(Stored dataset items)
=== Section Start ===

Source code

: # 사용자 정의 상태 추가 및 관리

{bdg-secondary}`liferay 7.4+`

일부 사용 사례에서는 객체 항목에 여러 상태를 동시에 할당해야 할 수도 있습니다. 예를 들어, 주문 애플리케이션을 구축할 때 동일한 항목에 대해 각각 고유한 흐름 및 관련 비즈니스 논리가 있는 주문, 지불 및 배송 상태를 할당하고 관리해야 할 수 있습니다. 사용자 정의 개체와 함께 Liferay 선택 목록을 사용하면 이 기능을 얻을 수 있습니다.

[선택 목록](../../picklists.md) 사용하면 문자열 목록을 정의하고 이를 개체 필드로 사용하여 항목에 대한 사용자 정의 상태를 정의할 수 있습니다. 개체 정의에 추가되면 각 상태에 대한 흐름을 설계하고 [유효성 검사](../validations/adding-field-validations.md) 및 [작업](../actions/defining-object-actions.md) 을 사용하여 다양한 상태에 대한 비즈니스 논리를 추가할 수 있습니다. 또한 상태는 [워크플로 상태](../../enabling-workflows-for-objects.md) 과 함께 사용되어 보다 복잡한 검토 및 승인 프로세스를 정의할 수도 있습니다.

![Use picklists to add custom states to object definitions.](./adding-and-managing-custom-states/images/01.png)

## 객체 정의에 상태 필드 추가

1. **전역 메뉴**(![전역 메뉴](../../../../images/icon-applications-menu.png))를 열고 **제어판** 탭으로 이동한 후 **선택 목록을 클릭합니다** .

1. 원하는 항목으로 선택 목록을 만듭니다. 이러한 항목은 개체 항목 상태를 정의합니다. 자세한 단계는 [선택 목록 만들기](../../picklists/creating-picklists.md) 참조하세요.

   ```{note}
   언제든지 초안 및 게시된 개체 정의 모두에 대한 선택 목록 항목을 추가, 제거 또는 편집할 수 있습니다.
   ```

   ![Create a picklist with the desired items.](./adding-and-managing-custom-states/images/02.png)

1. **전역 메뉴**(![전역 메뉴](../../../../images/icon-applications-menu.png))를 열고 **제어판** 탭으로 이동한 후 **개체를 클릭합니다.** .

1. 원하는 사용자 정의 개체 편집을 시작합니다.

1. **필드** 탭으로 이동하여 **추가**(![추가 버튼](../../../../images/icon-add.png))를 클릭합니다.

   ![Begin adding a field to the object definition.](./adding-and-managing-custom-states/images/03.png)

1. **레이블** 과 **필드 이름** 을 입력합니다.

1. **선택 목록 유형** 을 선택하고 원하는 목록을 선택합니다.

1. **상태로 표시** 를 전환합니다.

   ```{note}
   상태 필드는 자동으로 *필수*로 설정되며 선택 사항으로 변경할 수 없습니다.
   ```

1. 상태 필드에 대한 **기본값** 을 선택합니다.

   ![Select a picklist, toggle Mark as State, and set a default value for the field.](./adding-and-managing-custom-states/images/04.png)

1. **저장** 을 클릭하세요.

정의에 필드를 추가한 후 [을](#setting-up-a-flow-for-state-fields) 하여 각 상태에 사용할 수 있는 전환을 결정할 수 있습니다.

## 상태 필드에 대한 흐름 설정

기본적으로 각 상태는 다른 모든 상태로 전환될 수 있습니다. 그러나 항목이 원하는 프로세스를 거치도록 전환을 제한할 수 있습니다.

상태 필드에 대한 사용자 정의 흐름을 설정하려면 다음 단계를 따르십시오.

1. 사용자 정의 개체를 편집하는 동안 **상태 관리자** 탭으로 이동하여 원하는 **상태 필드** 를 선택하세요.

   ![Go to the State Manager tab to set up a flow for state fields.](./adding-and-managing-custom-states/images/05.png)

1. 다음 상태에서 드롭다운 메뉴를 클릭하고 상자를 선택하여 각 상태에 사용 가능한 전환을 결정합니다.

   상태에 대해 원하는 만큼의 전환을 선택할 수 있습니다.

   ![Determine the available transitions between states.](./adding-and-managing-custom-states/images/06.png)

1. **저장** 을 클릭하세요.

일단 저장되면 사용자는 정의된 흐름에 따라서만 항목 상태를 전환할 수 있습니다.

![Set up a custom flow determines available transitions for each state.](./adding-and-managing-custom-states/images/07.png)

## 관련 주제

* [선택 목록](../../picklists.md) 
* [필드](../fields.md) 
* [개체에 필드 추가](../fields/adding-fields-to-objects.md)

=== Section End ===

Would you please print every record exactly as written?

== SOLVED EXERCISE ==
Source code

: # 사용자 정의 상태 추가 및 관리

{bdg-secondary}`liferay 7.4+`

일부 사용 사례에서는 객체 항목에 여러 상태를 동시에 할당해야 할 수도 있습니다. 예를 들어, 주문 애플리케이션을 구축할 때 동일한 항목에 대해 각각 고유한 흐름 및 관련 비즈니스 논리가 있는 주문, 지불 및 배송 상태를 할당하고 관리해야 할 수 있습니다. 사용자 정의 개체와 함께 Liferay 선택 목록을 사용하면 이 기능을 얻을 수 있습니다.

[선택 목록](../../picklists.md) 사용하면 문자열 목록을 정의하고 이를 개체 필드로 사용하여 항목에 대한 사용자 정의 상태를 정의할 수 있습니다. 개체 정의에 추가되면 각 상태에 대한 흐름을 설계하고 [유효성 검사](../validations/adding-field-validations.md) 및 [작업](../actions/defining-object-actions.md) 을 사용하여 다양한 상태에 대한 비즈니스 논리를 추가할 수 있습니다. 또한 상태는 [워크플로 상태](../../enabling-workflows-for-objects.md) 과 함께 사용되어 보다 복잡한 검토 및 승인 프로세스를 정의할 수도 있습니다.

![Use picklists to add custom states to object definitions.](./adding-and-managing-custom-states/images/01.png)

## 객체 정의에 상태 필드 추가

1. **전역 메뉴**(![전역 메뉴](../../../../images/icon-applications-menu.png))를 열고 **제어판** 탭으로 이동한 후 **선택 목록을 클릭합니다** .

1. 원하는 항목으로 선택 목록을 만듭니다. 이러한 항목은 개체 항목 상태를 정의합니다. 자세한 단계는 [선택 목록 만들기](../../picklists/creating-picklists.md) 참조하세요.

   ```{note}
   언제든지 초안 및 게시된 개체 정의 모두에 대한 선택 목록 항목을 추가, 제거 또는 편집할 수 있습니다.
   ```

   ![Create a picklist with the desired items.](./adding-and-managing-custom-states/images/02.png)

1. **전역 메뉴**(![전역 메뉴](../../../../images/icon-applications-menu.png))를 열고 **제어판** 탭으로 이동한 후 **개체를 클릭합니다.** .

1. 원하는 사용자 정의 개체 편집을 시작합니다.

1. **필드** 탭으로 이동하여 **추가**(![추가 버튼](../../../../images/icon-add.png))를 클릭합니다.

   ![Begin adding a field to the object definition.](./adding-and-managing-custom-states/images/03.png)

1. **레이블** 과 **필드 이름** 을 입력합니다.

1. **선택 목록 유형** 을 선택하고 원하는 목록을 선택합니다.

1. **상태로 표시** 를 전환합니다.

   ```{note}
   상태 필드는 자동으로 *필수*로 설정되며 선택 사항으로 변경할 수 없습니다.
   ```

1. 상태 필드에 대한 **기본값** 을 선택합니다.

   ![Select a picklist, toggle Mark as State, and set a default value for the field.](./adding-and-managing-custom-states/images/04.png)

1. **저장** 을 클릭하세요.

정의에 필드를 추가한 후 [을](#setting-up-a-flow-for-state-fields) 하여 각 상태에 사용할 수 있는 전환을 결정할 수 있습니다.

## 상태 필드에 대한 흐름 설정

기본적으로 각 상태는 다른 모든 상태로 전환될 수 있습니다. 그러나 항목이 원하는 프로세스를 거치도록 전환을 제한할 수 있습니다.

상태 필드에 대한 사용자 정의 흐름을 설정하려면 다음 단계를 따르십시오.

1. 사용자 정의 개체를 편집하는 동안 **상태 관리자** 탭으로 이동하여 원하는 **상태 필드** 를 선택하세요.

   ![Go to the State Manager tab to set up a flow for state fields.](./adding-and-managing-custom-states/images/05.png)

1. 다음 상태에서 드롭다운 메뉴를 클릭하고 상자를 선택하여 각 상태에 사용 가능한 전환을 결정합니다.

   상태에 대해 원하는 만큼의 전환을 선택할 수 있습니다.

   ![Determine the available transitions between states.](./adding-and-managing-custom-states/images/06.png)

1. **저장** 을 클릭하세요.

일단 저장되면 사용자는 정의된 흐름에 따라서만 항목 상태를 전환할 수 있습니다.

![Set up a custom flow determines available transitions for each state.](./adding-and-managing-custom-states/images/07.png)

## 관련 주제

* [선택 목록](../../picklists.md) 
* [필드](../fields.md) 
* [개체에 필드 추가](../fields/adding-fields-to-objects.md)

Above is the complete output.